Si la Suisse adoptait cette proposition, elle ferait figure de pionnière sur la scène internationale. A ce jour, seules deux nations, le Salvador et la République centrafricaine, ont intégré le Bitcoin dans leur stratégie financière officielle. Mais les initiateurs de cette proposition veulent aller plus loin: contraindre la BNS à acheter des bitcoins, tout en excluant d’autres cryptomonnaies comme l’Ethereum.

Un choix loin d’être fortuit. Le comité de l’initiative rassemble des entrepreneurs du Bitcoin, un développeur logiciel et un informaticien, pour la plupart novices en politique nationale. Parmi eux, un nom familier se détache: Anian Liebrand, directeur du comité d’Egerkingen, connu pour avoir mené la campagne en faveur de l’interdiction de la burqa. Le groupe a jusqu’à fin juin 2026 pour récolter les 100 000 signatures nécessaires à l’organisation d’un vote populaire.

Les détracteurs de cette proposition accusent ses défenseurs de vouloir, avant tout, promouvoir le Bitcoin. Cependant, Andreas Glaser, professeur de droit constitutionnel à l’Université de Zurich, assure que le texte de l’initiative ne pose aucun problème juridique:

«L’or est déjà mentionné dans la Constitution. Il est tout à fait possible d’y inclure le Bitcoin de manière similaire»

Tentative ratée lors de l'assemblée générale

Yves Bennaïm, principal initiateur, auteur et pionnier autoproclamé d’Internet, avait déjà fondé, en 2017, un think tank sur le Bitcoin. Il reconnaît que son initiative pourrait échouer, mais considère que l’essentiel est d’engager un débat national.

Son acolyte, Luzius Meisser, avait déjà tenté d’aborder la question, en 2022, lors de l’assemblée générale de la BNS. Meisser, membre du conseil d’administration de la société d’investissement Bitcoin Suisse et diplômé en informatique de l’ETH, avait alors plaidé en faveur du Bitcoin, vantant son indépendance politique et sa résistance à l’inflation. Il estimait également qu’il pouvait protéger la Suisse d’une éventuelle dépréciation de l’euro.

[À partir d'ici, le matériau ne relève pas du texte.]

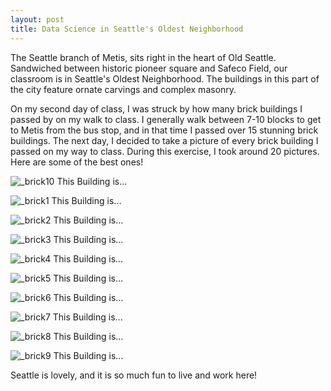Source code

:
 ```yaml
---
layout: post
title: Data Science in Seattle's Oldest Neighborhood
---
```


The Seattle branch of Metis, sits right in the heart of Old Seattle. Sandwiched between historic pioneer square and Safeco Field, our classroom is in Seattle's Oldest Neighborhood. The buildings in this part of the city feature ornate carvings and complex masonry. 

On my second day of class, I was struck by how many brick buildings I passed by on my walk to class. I generally walk between 7-10 blocks to get to Metis from the bus stop, and in that time I passed over 15 stunning brick buildings. The next day, I decided to take a picture of every brick building I passed on my way to class. During this exercise, I took around 20 pictures. Here are some of the best ones!

![_brick10](/images/brick10.jpg)
This Building is...

![_brick1](/images/brick1.jpg)
This Building is...

![_brick2](/images/brick2.jpg)
This Building is...

![_brick3](/images/brick3.jpg)
This Building is...

![_brick4](/images/brick4.jpg)
This Building is...

![_brick5](/images/brick5.jpg)
This Building is...

![_brick6](/images/brick6.jpg)
This Building is...

![_brick7](/images/brick7.jpg)
This Building is...

![_brick8](/images/brick8.jpg)
This Building is...

![_brick9](/images/brick9.jpg)
This Building is...

Seattle is lovely, and it is so much fun to live and work here!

Mais Thomas Jordan, président de la BNS à l’époque, avait rejeté ces arguments, jugeant le Bitcoin trop volatile et insuffisamment liquide.

«Les cryptomonnaies comme le Bitcoin ne remplissent pas les critères requis pour nos réserves monétaires»

Depuis, la position de la BNS n’a pas évolué.

L'économiste monétaire n'y croit pas

Sergio Rossi, économiste à l’Université de Fribourg, a lui aussi été sollicité par les initiateurs. Cependant, il met en garde contre la forte volatilité de la monnaie virtuelle.

«Le Bitcoin est à la mode en ce moment. Mais dès qu'il perd cette popularité, il s'effondre sans aucune valeur de garantie derrière lui»
Sergio Rossi

Il réfute également l’argument selon lequel le Bitcoin garantirait une indépendance politique vis-à-vis des devises étrangères.

«Le cours du Bitcoin dépend aussi de la géopolitique et donc des décisions de pays tiers. Une volte-face de Donald Trump ou une interdiction en Chine pourrait faire chuter sa valeur»
Sergio Rossi

Selon Rossi, adopter le Bitcoin entraînerait au contraire une dépendance accrue au marché financier, amplifiant le pouvoir des géants comme BlackRock ou des rares acteurs capables de miner cette cryptomonnaie. Sans oublier l’impact environnemental. «La BNS doit agir dans l’intérêt de la Suisse, un pays engagé dans l’Accord de Paris sur le climat.» En effet, le Bitcoin coûte cher en énergie.

Provoquer le débat

Yves Bennaïm, de son côté, critique l’hypocrisie de la BNS, qui évite d’investir directement dans le Bitcoin, mais détient des actions de MicroStrategy, une entreprise qui en fait sa réserve principale. «Pourquoi ne pas acheter directement des bitcoins?» interroge-t-il. Quant à l’inscription dans la Constitution, il explique que «personne ne prend au sérieux ceux qui parlent de Bitcoin sans s’organiser politiquement.» Avec ce projet, ils espèrent sortir de leur position marginale et forcer la BNS à discuter.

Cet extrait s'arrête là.